> What you should do: Filter the listing below, please, and copy only the lines with the word "スタッフエンジニアのキャリアパス".

> Input records:
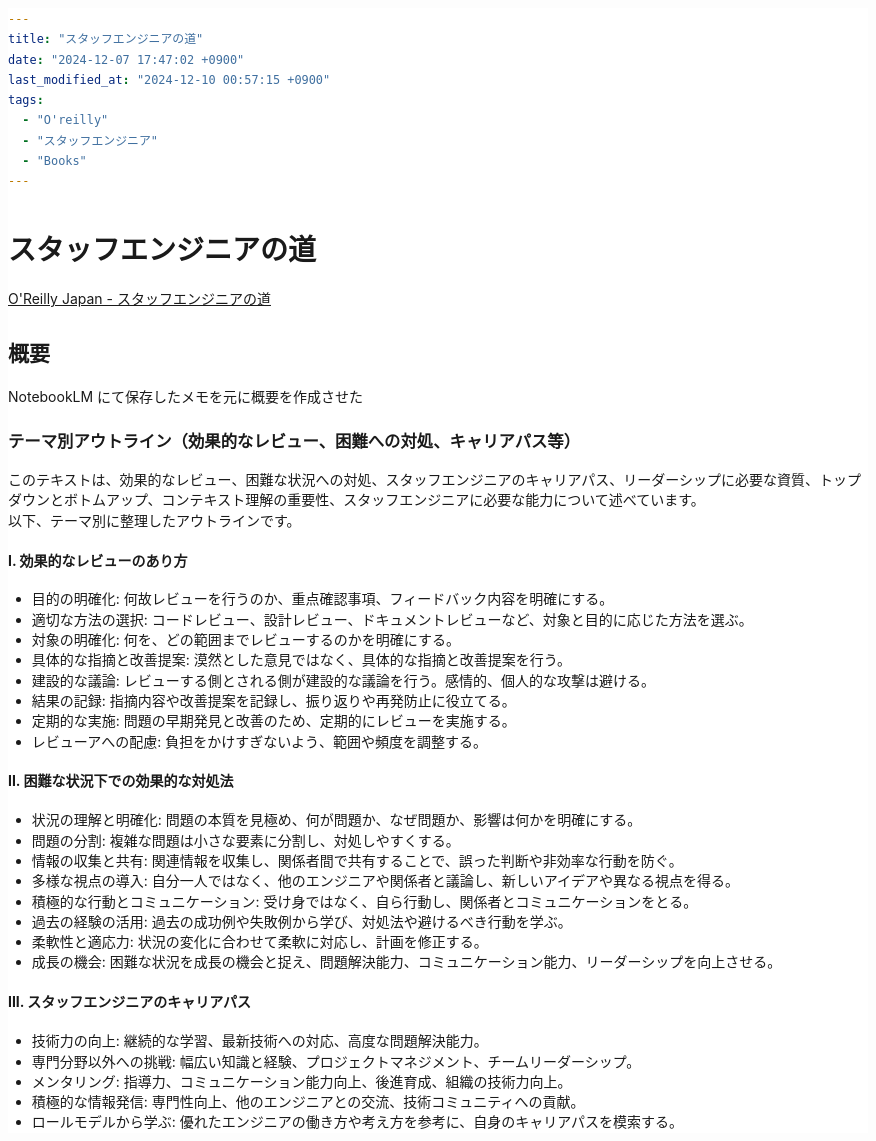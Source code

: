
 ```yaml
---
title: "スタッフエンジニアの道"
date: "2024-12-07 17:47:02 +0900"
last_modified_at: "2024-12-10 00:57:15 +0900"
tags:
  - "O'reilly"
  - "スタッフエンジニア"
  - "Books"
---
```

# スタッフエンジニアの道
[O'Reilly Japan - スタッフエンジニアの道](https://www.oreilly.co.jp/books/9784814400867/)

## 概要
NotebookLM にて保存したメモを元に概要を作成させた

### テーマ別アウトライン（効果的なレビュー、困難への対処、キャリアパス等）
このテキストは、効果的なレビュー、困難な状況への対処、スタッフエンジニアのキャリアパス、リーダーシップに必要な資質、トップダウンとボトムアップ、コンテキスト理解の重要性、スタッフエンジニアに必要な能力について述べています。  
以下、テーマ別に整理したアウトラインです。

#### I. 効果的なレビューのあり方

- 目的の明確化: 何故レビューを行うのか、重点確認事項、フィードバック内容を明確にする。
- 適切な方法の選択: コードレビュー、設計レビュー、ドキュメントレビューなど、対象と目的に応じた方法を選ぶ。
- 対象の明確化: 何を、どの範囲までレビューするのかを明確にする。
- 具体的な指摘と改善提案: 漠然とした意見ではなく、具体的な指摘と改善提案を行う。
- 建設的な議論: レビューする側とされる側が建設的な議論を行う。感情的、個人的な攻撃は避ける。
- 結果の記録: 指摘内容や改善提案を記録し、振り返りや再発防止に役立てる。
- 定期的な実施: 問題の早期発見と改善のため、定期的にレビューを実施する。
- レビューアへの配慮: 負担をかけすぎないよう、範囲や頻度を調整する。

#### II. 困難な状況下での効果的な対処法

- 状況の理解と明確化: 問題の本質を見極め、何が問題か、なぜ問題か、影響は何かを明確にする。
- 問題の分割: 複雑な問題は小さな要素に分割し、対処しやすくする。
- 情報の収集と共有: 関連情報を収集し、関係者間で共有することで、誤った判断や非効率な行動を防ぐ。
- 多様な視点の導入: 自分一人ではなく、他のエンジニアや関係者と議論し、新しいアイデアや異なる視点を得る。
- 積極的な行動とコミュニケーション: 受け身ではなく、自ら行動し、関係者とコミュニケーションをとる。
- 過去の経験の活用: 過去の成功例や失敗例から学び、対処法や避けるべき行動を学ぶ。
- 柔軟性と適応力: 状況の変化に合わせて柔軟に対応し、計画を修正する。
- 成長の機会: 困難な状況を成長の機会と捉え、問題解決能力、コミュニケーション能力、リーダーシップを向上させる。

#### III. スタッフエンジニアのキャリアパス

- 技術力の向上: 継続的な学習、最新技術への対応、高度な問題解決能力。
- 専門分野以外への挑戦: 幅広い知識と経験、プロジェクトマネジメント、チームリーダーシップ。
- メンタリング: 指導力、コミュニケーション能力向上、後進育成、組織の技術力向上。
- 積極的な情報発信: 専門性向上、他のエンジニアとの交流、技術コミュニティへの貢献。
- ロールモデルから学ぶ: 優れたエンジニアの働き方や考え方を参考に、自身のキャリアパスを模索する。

> Exercise result:
このテキストは、効果的なレビュー、困難な状況への対処、スタッフエンジニアのキャリアパス、リーダーシップに必要な資質、トップダウンとボトムアップ、コンテキスト理解の重要性、スタッフエンジニアに必要な能力について述べています。  
#### III. スタッフエンジニアのキャリアパス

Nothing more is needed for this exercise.